The spindle motor 12 is driven and controlled by an optical disk drive controller 14 and is rotated at a predetermined rotation speed. Further, the optical pickup 13 irradiates the signal recording surface of the rotating optical disc 11 with light to record a signal, or detects a return light from the signal recording surface in order to detect a return light. A reproduction signal based on the returning light is output to 15.

As a result, the recording signal demodulated by the signal demodulator 15 is error-corrected via the error correction circuit 16 and sent to an external computer or the like via the interface 17. Thus, an external computer or the like can receive a signal recorded on the optical disk 11 as a reproduction signal.

The optical pickup 13 is connected to a head access control section 18 for moving a predetermined recording track on the optical disk 11 by a track jump or the like.
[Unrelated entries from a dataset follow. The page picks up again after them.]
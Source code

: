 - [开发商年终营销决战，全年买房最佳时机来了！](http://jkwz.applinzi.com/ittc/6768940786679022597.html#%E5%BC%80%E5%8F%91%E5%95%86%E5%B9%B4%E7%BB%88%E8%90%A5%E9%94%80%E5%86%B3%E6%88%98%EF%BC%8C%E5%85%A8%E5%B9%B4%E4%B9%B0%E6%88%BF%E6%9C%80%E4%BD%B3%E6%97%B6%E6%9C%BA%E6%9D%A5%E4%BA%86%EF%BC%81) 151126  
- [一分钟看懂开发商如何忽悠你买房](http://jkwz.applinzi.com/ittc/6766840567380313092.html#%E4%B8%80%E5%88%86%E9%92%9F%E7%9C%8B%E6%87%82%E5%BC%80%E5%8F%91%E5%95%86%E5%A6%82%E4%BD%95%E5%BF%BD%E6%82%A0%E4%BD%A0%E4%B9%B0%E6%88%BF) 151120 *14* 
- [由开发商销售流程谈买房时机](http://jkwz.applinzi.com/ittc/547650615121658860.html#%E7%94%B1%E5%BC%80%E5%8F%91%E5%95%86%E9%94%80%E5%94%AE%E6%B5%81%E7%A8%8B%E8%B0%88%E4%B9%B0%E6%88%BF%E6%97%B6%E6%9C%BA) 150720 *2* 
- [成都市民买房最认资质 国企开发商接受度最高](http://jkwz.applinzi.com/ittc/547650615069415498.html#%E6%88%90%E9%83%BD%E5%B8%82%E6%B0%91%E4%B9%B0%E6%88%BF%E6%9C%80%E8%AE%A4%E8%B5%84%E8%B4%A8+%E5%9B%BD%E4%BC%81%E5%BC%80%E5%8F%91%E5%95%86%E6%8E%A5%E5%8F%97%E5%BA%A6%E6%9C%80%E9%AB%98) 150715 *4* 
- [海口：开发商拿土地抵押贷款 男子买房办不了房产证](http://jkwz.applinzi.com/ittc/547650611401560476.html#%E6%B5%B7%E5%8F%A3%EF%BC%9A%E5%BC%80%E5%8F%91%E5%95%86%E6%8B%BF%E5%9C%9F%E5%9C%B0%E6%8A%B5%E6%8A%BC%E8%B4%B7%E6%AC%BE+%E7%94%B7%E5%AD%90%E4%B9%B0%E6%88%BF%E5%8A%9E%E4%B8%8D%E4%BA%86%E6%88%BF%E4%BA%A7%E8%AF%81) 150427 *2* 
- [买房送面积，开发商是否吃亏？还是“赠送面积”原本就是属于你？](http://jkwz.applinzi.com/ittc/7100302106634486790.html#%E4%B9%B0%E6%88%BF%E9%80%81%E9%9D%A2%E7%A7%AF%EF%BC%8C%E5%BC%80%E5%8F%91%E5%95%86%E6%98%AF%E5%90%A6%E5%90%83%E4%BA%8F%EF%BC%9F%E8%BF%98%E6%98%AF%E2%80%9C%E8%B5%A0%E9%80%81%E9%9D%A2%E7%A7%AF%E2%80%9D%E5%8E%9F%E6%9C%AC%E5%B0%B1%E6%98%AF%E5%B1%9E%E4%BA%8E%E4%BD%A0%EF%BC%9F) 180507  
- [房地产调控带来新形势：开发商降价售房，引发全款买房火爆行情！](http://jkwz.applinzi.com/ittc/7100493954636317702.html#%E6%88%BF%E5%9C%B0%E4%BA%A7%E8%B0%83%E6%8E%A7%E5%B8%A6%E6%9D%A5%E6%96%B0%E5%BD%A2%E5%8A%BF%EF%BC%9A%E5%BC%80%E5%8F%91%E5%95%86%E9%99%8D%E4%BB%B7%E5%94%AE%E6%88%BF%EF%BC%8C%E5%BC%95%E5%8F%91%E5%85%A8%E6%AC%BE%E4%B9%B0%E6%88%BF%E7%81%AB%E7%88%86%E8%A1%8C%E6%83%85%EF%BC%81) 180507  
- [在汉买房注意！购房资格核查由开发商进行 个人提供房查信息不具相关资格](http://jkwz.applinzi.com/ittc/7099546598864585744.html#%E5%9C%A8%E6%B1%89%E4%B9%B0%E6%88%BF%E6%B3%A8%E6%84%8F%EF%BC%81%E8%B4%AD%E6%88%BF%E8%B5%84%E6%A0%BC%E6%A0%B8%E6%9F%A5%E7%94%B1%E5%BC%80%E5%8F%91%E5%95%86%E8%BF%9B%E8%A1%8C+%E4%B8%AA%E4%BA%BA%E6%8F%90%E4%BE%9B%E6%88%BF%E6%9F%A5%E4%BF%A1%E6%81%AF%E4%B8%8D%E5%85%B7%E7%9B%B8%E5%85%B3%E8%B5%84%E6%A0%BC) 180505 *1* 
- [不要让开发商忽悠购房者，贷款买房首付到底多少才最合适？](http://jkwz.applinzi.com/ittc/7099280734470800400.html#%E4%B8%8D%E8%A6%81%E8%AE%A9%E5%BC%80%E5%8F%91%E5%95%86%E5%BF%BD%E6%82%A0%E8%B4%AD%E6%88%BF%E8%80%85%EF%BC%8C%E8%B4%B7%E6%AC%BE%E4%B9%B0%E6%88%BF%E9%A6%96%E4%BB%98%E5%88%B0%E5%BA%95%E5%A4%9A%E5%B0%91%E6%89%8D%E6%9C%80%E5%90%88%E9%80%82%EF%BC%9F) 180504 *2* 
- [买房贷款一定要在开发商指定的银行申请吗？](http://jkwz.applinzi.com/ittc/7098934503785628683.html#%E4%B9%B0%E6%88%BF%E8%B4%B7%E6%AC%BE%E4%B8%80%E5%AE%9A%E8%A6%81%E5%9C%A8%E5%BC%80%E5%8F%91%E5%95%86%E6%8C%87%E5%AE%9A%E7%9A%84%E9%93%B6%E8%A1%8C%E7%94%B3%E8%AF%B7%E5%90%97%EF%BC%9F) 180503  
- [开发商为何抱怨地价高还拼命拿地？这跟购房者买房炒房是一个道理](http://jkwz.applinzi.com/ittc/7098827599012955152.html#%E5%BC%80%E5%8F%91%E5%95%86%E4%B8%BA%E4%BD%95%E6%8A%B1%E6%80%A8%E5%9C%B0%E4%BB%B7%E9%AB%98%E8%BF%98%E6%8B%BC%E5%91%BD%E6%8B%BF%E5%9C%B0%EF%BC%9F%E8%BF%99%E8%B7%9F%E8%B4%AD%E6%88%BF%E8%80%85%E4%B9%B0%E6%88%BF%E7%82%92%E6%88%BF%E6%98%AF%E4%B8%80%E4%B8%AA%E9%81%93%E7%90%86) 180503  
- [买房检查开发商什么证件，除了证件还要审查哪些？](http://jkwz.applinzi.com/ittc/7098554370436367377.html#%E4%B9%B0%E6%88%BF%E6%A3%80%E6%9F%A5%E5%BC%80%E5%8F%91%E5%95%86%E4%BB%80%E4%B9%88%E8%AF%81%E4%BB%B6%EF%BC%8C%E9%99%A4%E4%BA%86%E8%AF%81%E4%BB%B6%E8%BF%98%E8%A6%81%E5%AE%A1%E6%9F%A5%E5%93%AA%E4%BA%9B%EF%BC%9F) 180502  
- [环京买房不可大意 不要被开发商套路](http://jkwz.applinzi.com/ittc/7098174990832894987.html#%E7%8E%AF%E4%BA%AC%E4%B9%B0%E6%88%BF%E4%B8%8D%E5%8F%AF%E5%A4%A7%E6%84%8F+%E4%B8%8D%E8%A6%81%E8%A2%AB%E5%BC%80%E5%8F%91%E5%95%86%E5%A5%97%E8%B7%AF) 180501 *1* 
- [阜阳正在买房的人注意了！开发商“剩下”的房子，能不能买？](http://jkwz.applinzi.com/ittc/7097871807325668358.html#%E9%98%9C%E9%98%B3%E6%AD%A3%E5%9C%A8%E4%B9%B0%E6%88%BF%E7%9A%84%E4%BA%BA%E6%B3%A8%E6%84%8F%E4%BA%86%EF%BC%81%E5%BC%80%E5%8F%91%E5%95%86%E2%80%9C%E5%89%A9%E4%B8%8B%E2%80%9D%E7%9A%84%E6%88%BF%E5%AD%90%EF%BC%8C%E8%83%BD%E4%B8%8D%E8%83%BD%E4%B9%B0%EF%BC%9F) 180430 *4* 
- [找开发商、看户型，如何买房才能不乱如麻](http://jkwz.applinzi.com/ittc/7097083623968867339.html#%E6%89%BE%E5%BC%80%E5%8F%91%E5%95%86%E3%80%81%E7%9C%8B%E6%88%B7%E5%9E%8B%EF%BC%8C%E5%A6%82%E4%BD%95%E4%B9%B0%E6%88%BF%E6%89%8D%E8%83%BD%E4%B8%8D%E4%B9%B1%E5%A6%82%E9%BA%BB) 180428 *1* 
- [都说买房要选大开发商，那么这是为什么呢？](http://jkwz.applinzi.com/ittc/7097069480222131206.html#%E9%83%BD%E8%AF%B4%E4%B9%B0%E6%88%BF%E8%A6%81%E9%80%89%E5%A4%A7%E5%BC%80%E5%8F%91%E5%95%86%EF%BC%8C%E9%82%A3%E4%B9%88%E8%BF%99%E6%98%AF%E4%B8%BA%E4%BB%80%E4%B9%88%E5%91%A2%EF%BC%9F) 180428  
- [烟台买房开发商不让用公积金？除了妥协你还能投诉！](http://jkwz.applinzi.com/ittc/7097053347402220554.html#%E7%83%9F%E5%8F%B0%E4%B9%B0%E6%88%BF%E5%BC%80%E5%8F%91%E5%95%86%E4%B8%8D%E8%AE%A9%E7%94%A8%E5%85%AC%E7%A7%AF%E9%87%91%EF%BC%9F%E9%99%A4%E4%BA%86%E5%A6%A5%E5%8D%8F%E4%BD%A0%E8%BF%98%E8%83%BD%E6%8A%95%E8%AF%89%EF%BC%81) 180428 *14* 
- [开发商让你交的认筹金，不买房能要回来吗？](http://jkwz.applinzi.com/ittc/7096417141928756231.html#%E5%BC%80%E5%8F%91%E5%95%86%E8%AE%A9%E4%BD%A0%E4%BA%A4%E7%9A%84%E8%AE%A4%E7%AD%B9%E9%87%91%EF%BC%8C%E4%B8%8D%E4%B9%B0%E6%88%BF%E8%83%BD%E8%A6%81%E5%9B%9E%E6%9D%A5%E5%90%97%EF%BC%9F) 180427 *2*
Further, at the moved predetermined position, a servo circuit 19 for moving the objective lens in the focusing direction and the tracking direction is connected to a biaxial actuator (described later) that holds the objective lens of the optical pickup 13. There is.

FIG. 2 shows an optical pickup incorporated in the optical disk device 10. In FIG.
The optical pickup 20 includes a semiconductor laser element 21 as a light source, a grating 22 as a light splitting means, a beam splitter 23 as a light splitting means, a raising mirror 24 as an optical path bending means, a collimator lens 25,
It is composed of an objective lens 26 and a photodetector 27, and a biaxial actuator 30 for moving the objective lens 26 in biaxial directions.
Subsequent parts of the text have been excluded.